Normal Insanlar - Sadece çok Tanımadıkların Mı?

İçindekiler:

Normal Insanlar - Sadece çok Tanımadıkların Mı?
Normal Insanlar - Sadece çok Tanımadıkların Mı?

Video: Normal Insanlar - Sadece çok Tanımadıkların Mı?

Video: Normal Insanlar - Sadece çok Tanımadıkların Mı?
Video: TANIMADIĞIN BİRİNE HİÇ VERDİN Mİ? (EVET VERİYORUM) PART #1 2024, Kasım
Anonim

"Sağlıklı insan yoktur, sadece yeterince incelenmemiş insan vardır" diye eski bir tıp şakası vardır. 20. yüzyılın başlarındaki önde gelen Alman psikologlarından Alfred Adler, kişilik psikolojisi hakkında benzer bir ifade formüle etti. Belli bir bakış açısından, bu ifade gerçekten dikkati hak ediyor.

Normal insanlar sadece fazla tanımadığınız kişiler mi?
Normal insanlar sadece fazla tanımadığınız kişiler mi?

Normal insan tanımı

Adler, "Normal insanlar sadece çok az tanıdığınız kişilerdir" dedi. Alfred Adler'in bireysel psikoloji sisteminin kurucusu olduğu düşünüldüğünde, onun bakış açısını dinlemek mantıklıdır. Bununla birlikte, her şeyden önce, terminolojiyi ve özellikle normallik kavramıyla belirlemek gerekir.
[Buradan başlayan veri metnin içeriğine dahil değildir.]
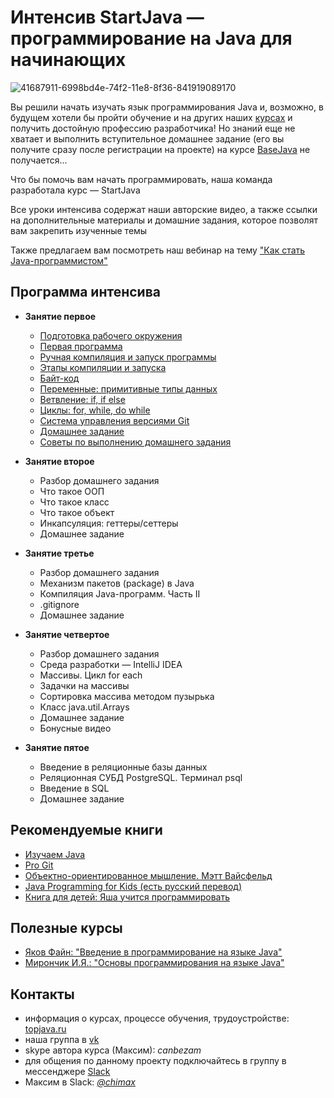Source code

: # Интенсив StartJava — программирование на Java для начинающих

![41687911-6998bd4e-74f2-11e8-8f36-841919089170](https://user-images.githubusercontent.com/29703461/44985570-739f4c00-af89-11e8-9c9f-bfd22ffeecb5.jpg)

Вы решили начать изучать язык программирования Java и, возможно, в будущем хотели бы пройти обучение и на других наших [курсах](https://topjava.ru/) и получить достойную профессию разработчика!
Но знаний еще не хватает и выполнить вступительное домашнее задание (его вы получите сразу после регистрации на проекте) на курсе [BaseJava](https://topjava.ru/basejava) не получается...

Что бы помочь вам начать программировать, наша команда разработала курс — StartJava

Все уроки интенсива содержат наши авторские видео, а также ссылки на дополнительные материалы и домашние задания, которое позволят вам закрепить изученные темы

Также предлагаем вам посмотреть наш вебинар на тему ["Как стать Java-программистом"](https://vk.com/wall-18505771_829)


## Программа интенсива
- **Занятие первое**
  - [Подготовка рабочего окружения](https://github.com/JavaOPs/startjava/blob/master/lesson%201.md#-1-подготовка-рабочего-окружения)
  - [Первая программа](https://github.com/JavaOPs/startjava/blob/master/lesson%201.md#-2-первая-программа)
  - [Ручная компиляция и запуск программы](https://github.com/JavaOPs/startjava/blob/master/lesson%201.md#-3-ручная-компиляция-и-запуск-программы)
  - [Этапы компиляции и запуска](https://github.com/JavaOPs/startjava/blob/master/lesson%201.md#4-этапы-компиляции-и-запуска)
  - [Байт-код](https://github.com/JavaOPs/startjava/blob/master/lesson%201.md#-5-байт-код)
  - [Переменные: примитивные типы данных](https://github.com/JavaOPs/startjava/blob/master/lesson%201.md#-6-переменные-примитивные-типы-данных)
  - [Ветвление: if, if else](https://github.com/JavaOPs/startjava/blob/master/lesson%201.md#-7-ветвление-if-if-else)
  - [Циклы: for, while, do while](https://github.com/JavaOPs/startjava/blob/master/lesson%201.md#-8-циклы-for-while-do-while)
  - [Система управления версиями Git](https://github.com/JavaOPs/startjava/blob/master/lesson%201.md#-9-система-управления-версиями-git)  
  - [Домашнее задание](https://github.com/JavaOPs/startjava/blob/master/lesson%201.md#-10-домашнее-задание)
  - [Советы по выполнению домашнего задания](https://github.com/JavaOPs/startjava/blob/master/lesson%201.md#11-советы-по-выполнению-домашнего-задания)
  
- **Занятие второе**
  - Разбор домашнего задания
  - Что такое ООП
  - Что такое класс
  - Что такое объект
  - Инкапсуляция: геттеры/сеттеры
  - Домашнее задание
  
- **Занятие третье**
  - Разбор домашнего задания
  - Механизм пакетов (package) в Java
  - Компиляция Java-программ. Часть II
  - .gitignore
  - Домашнее задание
  
- **Занятие четвертое**
  - Разбор домашнего задания
  - Среда разработки — IntelliJ IDEA
  - Массивы. Цикл for each
  - Задачки на массивы
  - Сортировка массива методом пузырька
  - Класс java.util.Arrays
  - Домашнее задание
  - Бонусные видео
  
- **Занятие пятое**
   - Введение в реляционные базы данных
   - Реляционная СУБД PostgreSQL. Терминал psql
   - Введение в SQL
   - Домашнее задание

## Рекомендуемые книги
 - [Изучаем Java](https://www.ozon.ru/context/detail/id/7821666/)
 - [Pro Git](https://git-scm.com/book/ru/v2)
 - [Объектно-ориентированное мышление. Мэтт Вайсфельд](https://www.ozon.ru/context/detail/id/26036833/)
 - [Java Programming for Kids (есть русский перевод)](http://myflex.org/books/java4kids/java4kids.htm)
 - [Книга для детей: Яша учится программировать](https://drive.google.com/file/d/1ukTlzMrFX3Zj8X9TXp6U-mJUH1fOKUED/view?usp=sharing)
 
## Полезные курсы
 - [Яков Файн: "Введение в программирование на языке Java"](https://www.youtube.com/playlist?list=PLkKunJj_bZefB1_hhS68092rbF4HFtKjW)
 - [Мирончик И.Я.: "Основы программирования на языке Java"](https://www.youtube.com/playlist?list=PL4535B9D2F8203AC7)
 
 ## Контакты
 - информация о курсах, процессе обучения, трудоустройстве: [topjava.ru](https://topjava.ru/)
 - наша группа в [vk](https://vk.com/topjavaru)
 - skype автора курса (Максим): *canbezam*
 - для общения по данному проекту подключайтесь в группу в мессенджере [Slack](https://join.slack.com/t/startjava/shared_invite/enQtMjk1ODAxNjgzMjY1LWNlNmY5MzFlMGNjMGYzMDI4MTk3YWM1Zjc3ZDhmZjAwNmE3NzUzYWNiY2ViMjg2NTk3NjBkMGI5NWZmYjhjMjk)
 - Максим в Slack: [*@chimax*](https://startjava.slack.com/messages/@chimax)
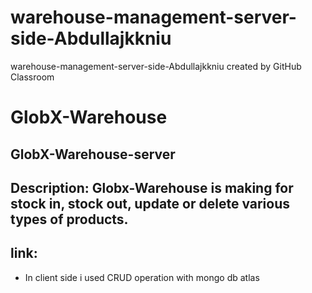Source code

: # warehouse-management-server-side-Abdullajkkniu
warehouse-management-server-side-Abdullajkkniu created by GitHub Classroom


# GlobX-Warehouse
## GlobX-Warehouse-server
## Description: Globx-Warehouse is making for stock in, stock out, update or delete various types of products. 
## link: 

- In client side i used CRUD operation with mongo db atlas
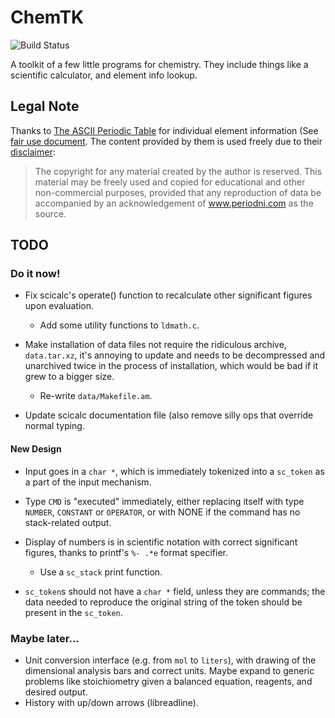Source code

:# ChemTK

![Build Status](https://travis-ci.org/jfjhh/chemtk.svg?branch=master)

A toolkit of a few little programs for chemistry.
They include things like a scientific calculator, and element info lookup.

## Legal Note

Thanks to [The ASCII Periodic Table](http://ascii.periodni.com/index.html) for
individual element information (See [fair use
document](doc/legal/fair_use_periodni.pdf). The content provided by them is used
freely due to their [disclaimer](http://www.periodni.com/disclaimer.html):

> The copyright for any material created by the author is reserved.
> This material may be freely used and copied for educational and other
> non-commercial purposes, provided that any reproduction of data be accompanied
> by an acknowledgement of www.periodni.com as the source.

## TODO

### Do it now!

- Fix scicalc's operate() function to recalculate other significant figures upon evaluation.
	* Add some utility functions to `ldmath.c`.

- Make installation of data files not require the ridiculous archive,
  `data.tar.xz`, it's annoying to update and needs to be decompressed and
  unarchived twice in the process of installation, which would be bad if it grew
  to a bigger size.
	* Re-write `data/Makefile.am`.

- Update scicalc documentation file (also remove silly ops that override normal
  typing.

#### New Design

- Input goes in a `char *`, which is immediately tokenized into a `sc_token`
  as a part of the input mechanism.

- Type `CMD` is "executed" immediately, either replacing itself with
  type `NUMBER`, `CONSTANT` or `OPERATOR`, or with NONE if the command has
  no stack-related output.

- Display of numbers is in scientific notation with correct significant
  figures, thanks to printf's `%- .*e` format specifier.
	* Use a `sc_stack` print function.

- `sc_token`s should not have a `char *` field, unless they are commands;
   the data needed to reproduce
   the original string of the token should be present in the `sc_token`.

### Maybe later...

- Unit conversion interface (e.g. from `mol` to `liters`), with drawing of the
  dimensional analysis bars and correct units. Maybe expand to generic problems
  like stoichiometry given a balanced equation, reagents, and desired output.
- History with up/down arrows (libreadline).


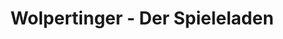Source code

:---
title: "Wolpertinger - Der Spieleladen"
url: /guetersloh/wolpertinger-der-spieleladen/
shop: Spielzeug
---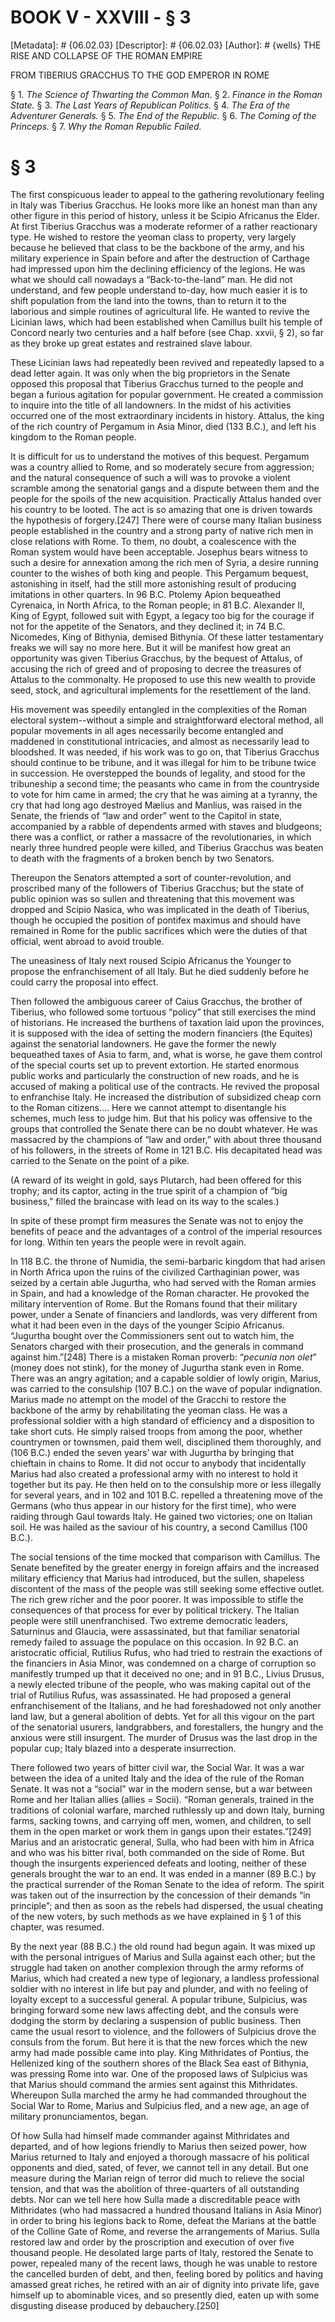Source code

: # BOOK V - XXVIII - § 3
[Metadata]: # {06.02.03}
[Descriptor]: # {06.02.03}
[Author]: # {wells}
THE RISE AND COLLAPSE OF THE ROMAN EMPIRE

FROM TIBERIUS GRACCHUS TO THE GOD EMPEROR IN ROME

§ 1. _The Science of Thwarting the Common Man._ § 2. _Finance in      the
Roman State._ § 3. _The Last Years of Republican Politics._ §      4. _The Era
of the Adventurer Generals._ § 5. _The End of the      Republic._ § 6. _The
Coming of the Princeps._ § 7. _Why the Roman      Republic Failed._

# § 3
The first conspicuous leader to appeal to the gathering revolutionary feeling
in Italy was Tiberius Gracchus. He looks more like an honest man than any other
figure in this period of history, unless it be Scipio Africanus the Elder. At
first Tiberius Gracchus was a moderate reformer of a rather reactionary type.
He wished to restore the yeoman class to property, very largely because he
believed that class to be the backbone of the army, and his military experience
in Spain before and after the destruction of Carthage had impressed upon him
the declining efficiency of the legions. He was what we should call nowadays a
“Back-to-the-land” man. He did not understand, and few people understand
to-day, how much easier it is to shift population from the land into the towns,
than to return it to the laborious and simple routines of agricultural life. He
wanted to revive the Licinian laws, which had been established when Camillus
built his temple of Concord nearly two centuries and a half before (see Chap.
xxvii, § 2), so far as they broke up great estates and restrained slave labour.

These Licinian laws had repeatedly been revived and repeatedly lapsed to a dead
letter again. It was only when the big proprietors in the Senate opposed this
proposal that Tiberius Gracchus turned to the people and began a furious
agitation for popular government. He created a commission to inquire into the
title of all landowners. In the midst of his activities occurred one of the
most extraordinary incidents in history. Attalus, the king of the rich country
of Pergamum in Asia Minor, died (133 B.C.), and left his kingdom to the Roman
people.

It is difficult for us to understand the motives of this bequest. Pergamum was
a country allied to Rome, and so moderately secure from aggression; and the
natural consequence of such a will was to provoke a violent scramble among the
senatorial gangs and a dispute between them and the people for the spoils of
the new acquisition. Practically Attalus handed over his country to be looted.
The act is so amazing that one is driven towards the hypothesis of
forgery.[247] There were of course many Italian business people established in
the country and a strong party of native rich men in close relations with Rome.
To them, no doubt, a coalescence with the Roman system would have been
acceptable. Josephus bears witness to such a desire for annexation among the
rich men of Syria, a desire running counter to the wishes of both king and
people. This Pergamum bequest, astonishing in itself, had the still more
astonishing result of producing imitations in other quarters. In 96 B.C.
Ptolemy Apion bequeathed Cyrenaica, in North Africa, to the Roman people; in 81
B.C. Alexander II, King of Egypt, followed suit with Egypt, a legacy too big
for the courage if not for the appetite of the Senators, and they declined it;
in 74 B.C. Nicomedes, King of Bithynia, demised Bithynia. Of these latter
testamentary freaks we will say no more here. But it will be manifest how great
an opportunity was given Tiberius Gracchus, by the bequest of Attalus, of
accusing the rich of greed and of proposing to decree the treasures of Attalus
to the commonalty. He proposed to use this new wealth to provide seed, stock,
and agricultural implements for the resettlement of the land.

His movement was speedily entangled in the complexities of the Roman electoral
system--without a simple and straightforward electoral method, all popular
movements in all ages necessarily become entangled and maddened in
constitutional intricacies, and almost as necessarily lead to bloodshed. It was
needed, if his work was to go on, that Tiberius Gracchus should continue to be
tribune, and it was illegal for him to be tribune twice in succession. He
overstepped the bounds of legality, and stood for the tribuneship a second
time; the peasants who came in from the countryside to vote for him came in
armed; the cry that he was aiming at a tyranny, the cry that had long ago
destroyed Mælius and Manlius, was raised in the Senate, the friends of “law and
order” went to the Capitol in state, accompanied by a rabble of dependents
armed with staves and bludgeons; there was a conflict, or rather a massacre of
the revolutionaries, in which nearly three hundred people were killed, and
Tiberius Gracchus was beaten to death with the fragments of a broken bench by
two Senators.

Thereupon the Senators attempted a sort of counter-revolution, and proscribed
many of the followers of Tiberius Gracchus; but the state of public opinion was
so sullen and threatening that this movement was dropped and Scipio Nasica, who
was implicated in the death of Tiberius, though he occupied the position of
pontifex maximus and should have remained in Rome for the public sacrifices
which were the duties of that official, went abroad to avoid trouble.

The uneasiness of Italy next roused Scipio Africanus the Younger to propose the
enfranchisement of all Italy. But he died suddenly before he could carry the
proposal into effect.

Then followed the ambiguous career of Caius Gracchus, the brother of Tiberius,
who followed some tortuous “policy” that still exercises the mind of
historians. He increased the burthens of taxation laid upon the provinces, it
is supposed with the idea of setting the modern financiers (the Equites)
against the senatorial landowners. He gave the former the newly bequeathed
taxes of Asia to farm, and, what is worse, he gave them control of the special
courts set up to prevent extortion. He started enormous public works and
particularly the construction of new roads, and he is accused of making a
political use of the contracts. He revived the proposal to enfranchise Italy.
He increased the distribution of subsidized cheap corn to the Roman
citizens.... Here we cannot attempt to disentangle his schemes, much less to
judge him. But that his policy was offensive to the groups that controlled the
Senate there can be no doubt whatever. He was massacred by the champions of
“law and order,” with about three thousand of his followers, in the streets of
Rome in 121 B.C. His decapitated head was carried to the Senate on the point of
a pike.

(A reward of its weight in gold, says Plutarch, had been offered for this
trophy; and its captor, acting in the true spirit of a champion of “big
business,” filled the braincase with lead on its way to the scales.)

In spite of these prompt firm measures the Senate was not to enjoy the benefits
of peace and the advantages of a control of the imperial resources for long.
Within ten years the people were in revolt again.

In 118 B.C. the throne of Numidia, the semi-barbaric kingdom that had arisen in
North Africa upon the ruins of the civilized Carthaginian power, was seized by
a certain able Jugurtha, who had served with the Roman armies in Spain, and had
a knowledge of the Roman character. He provoked the military intervention of
Rome. But the Romans found that their military power, under a Senate of
financiers and landlords, was very different from what it had been even in the
days of the younger Scipio Africanus. “Jugurtha bought over the Commissioners
sent out to watch him, the Senators charged with their prosecution, and the
generals in command against him.”[248] There is a mistaken Roman proverb:
“_pecunia non olet_” (money does not stink), for the money of Jugurtha stank
even in Rome. There was an angry agitation; and a capable soldier of lowly
origin, Marius, was carried to the consulship (107 B.C.) on the wave of popular
indignation. Marius made no attempt on the model of the Gracchi to restore the
backbone of the army by rehabilitating the yeoman class. He was a professional
soldier with a high standard of efficiency and a disposition to take short
cuts. He simply raised troops from among the poor, whether countrymen or
townsmen, paid them well, disciplined them thoroughly, and (106 B.C.) ended the
seven years’ war with Jugurtha by bringing that chieftain in chains to Rome. It
did not occur to anybody that incidentally Marius had also created a
professional army with no interest to hold it together but its pay. He then
held on to the consulship more or less illegally for several years, and in 102
and 101 B.C. repelled a threatening move of the Germans (who thus appear in our
history for the first time), who were raiding through Gaul towards Italy. He
gained two victories; one on Italian soil. He was hailed as the saviour of his
country, a second Camillus (100 B.C.).

The social tensions of the time mocked that comparison with Camillus. The
Senate benefited by the greater energy in foreign affairs and the increased
military efficiency that Marius had introduced, but the sullen, shapeless
discontent of the mass of the people was still seeking some effective outlet.
The rich grew richer and the poor poorer. It was impossible to stifle the
consequences of that process for ever by political trickery. The Italian people
were still unenfranchised. Two extreme democratic leaders, Saturninus and
Glaucia, were assassinated, but that familiar senatorial remedy failed to
assuage the populace on this occasion. In 92 B.C. an aristocratic official,
Rutilius Rufus, who had tried to restrain the exactions of the financiers in
Asia Minor, was condemned on a charge of corruption so manifestly trumped up
that it deceived no one; and in 91 B.C., Livius Drusus, a newly elected tribune
of the people, who was making capital out of the trial of Rutilius Rufus, was
assassinated. He had proposed a general enfranchisement of the Italians, and he
had foreshadowed not only another land law, but a general abolition of debts.
Yet for all this vigour on the part of the senatorial usurers, landgrabbers,
and forestallers, the hungry and the anxious were still insurgent. The murder
of Drusus was the last drop in the popular cup; Italy blazed into a desperate
insurrection.

There followed two years of bitter civil war, the Social War. It was a war
between the idea of a united Italy and the idea of the rule of the Roman
Senate. It was not a “social” war in the modern sense, but a war between Rome
and her Italian allies (allies = Socii). “Roman generals, trained in the
traditions of colonial warfare, marched ruthlessly up and down Italy, burning
farms, sacking towns, and carrying off men, women, and children, to sell them
in the open market or work them in gangs upon their estates.”[249] Marius and
an aristocratic general, Sulla, who had been with him in Africa and who was his
bitter rival, both commanded on the side of Rome. But though the insurgents
experienced defeats and looting, neither of these generals brought the war to
an end. It was ended in a manner (89 B.C.) by the practical surrender of the
Roman Senate to the idea of reform. The spirit was taken out of the
insurrection by the concession of their demands “in principle”; and then as
soon as the rebels had dispersed, the usual cheating of the new voters, by such
methods as we have explained in § 1 of this chapter, was resumed.

By the next year (88 B.C.) the old round had begun again. It was mixed up with
the personal intrigues of Marius and Sulla against each other; but the struggle
had taken on another complexion through the army reforms of Marius, which had
created a new type of legionary, a landless professional soldier with no
interest in life but pay and plunder, and with no feeling of loyalty except to
a successful general. A popular tribune, Sulpicius, was bringing forward some
new laws affecting debt, and the consuls were dodging the storm by declaring a
suspension of public business. Then came the usual resort to violence, and the
followers of Sulpicius drove the consuls from the forum. But here it is that
the new forces which the new army had made possible came into play. King
Mithridates of Pontius, the Hellenized king of the southern shores of the Black
Sea east of Bithynia, was pressing Rome into war. One of the proposed laws of
Sulpicius was that Marius should command the armies sent against this
Mithridates. Whereupon Sulla marched the army he had commanded throughout the
Social War to Rome, Marius and Sulpicius fled, and a new age, an age of
military pronunciamentos, began.

Of how Sulla had himself made commander against Mithridates and departed, and
of how legions friendly to Marius then seized power, how Marius returned to
Italy and enjoyed a thorough massacre of his political opponents and died,
sated, of fever, we cannot tell in any detail. But one measure during the
Marian reign of terror did much to relieve the social tension, and that was the
abolition of three-quarters of all outstanding debts. Nor can we tell here how
Sulla made a discreditable peace with Mithridates (who had massacred a hundred
thousand Italians in Asia Minor) in order to bring his legions back to Rome,
defeat the Marians at the battle of the Colline Gate of Rome, and reverse the
arrangements of Marius. Sulla restored law and order by the proscription and
execution of over five thousand people. He desolated large parts of Italy,
restored the Senate to power, repealed many of the recent laws, though he was
unable to restore the cancelled burden of debt, and then, feeling bored by
politics and having amassed great riches, he retired with an air of dignity
into private life, gave himself up to abominable vices, and so presently died,
eaten up with some disgusting disease produced by debauchery.[250]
Tıpta (ve psikolojide de) norm, vücudun işlevlerine zarar vermeyen belirli bir durumu olarak anlaşılır. Psikiyatristler ise normal durumu, belirli beklenti ve algılara karşılık gelen bir dizi gösterge olarak tanımlarlar.

Sigmund Freud'un Alfred Adler'e karşı tutumu başlangıçta oldukça sadıktı, ancak daha sonraki mektuplarda psikanalizin kurucusu Adler'i paranoyak olarak adlandırdı ve "anlaşılmaz" teoriler geliştirdiğini iddia etti.

Prensip olarak bundan yola çıkarak "normal insan"ın oldukça esnek bir tanım olduğunu, büyük ölçüde kendilerini normal gören diğer insanların değer yargılarına bağlı olduğunu söyleyebiliriz. Tabii ki sosyal etkileşimlerden bahsettiğimiz için toplumun görüşünü de dikkate almak gerekir ancak çok fazla sayıda insanın bile hata yapabileceğini unutmamak gerekir. Bu, özellikle keşiflerinin ve fikirlerinin şiddetli bir şekilde reddedilmesine maruz kalan ve hatta bazıları idam edilen ortaçağ bilim adamlarının örneğinde fark edilir.

Adler haklıydı

Bununla birlikte, hala şu veya bu kişinin normalliği için nispeten nesnel kriterler olduğunu hayal ediyorsanız, Adler'in ifadesi gerçekten doğru olacaktır. Bu, bir kişi hakkında ne kadar az şey bilinirse, normal olup olmadığı hakkında bir fikir oluşturmanın mümkün olduğu bireyselliğinin daha az tezahürü anlamına gelir. Ek olarak, yetersiz yakın tanıdık, sizi yalnızca bu kişinin hayatındaki önemli olaylar ve eylemler hakkında değil, aynı zamanda hem açık hem de gizli, bastırılmış güdüleri, deneyimleri, duyguları ve arzuları hakkında bilgilerden mahrum eder.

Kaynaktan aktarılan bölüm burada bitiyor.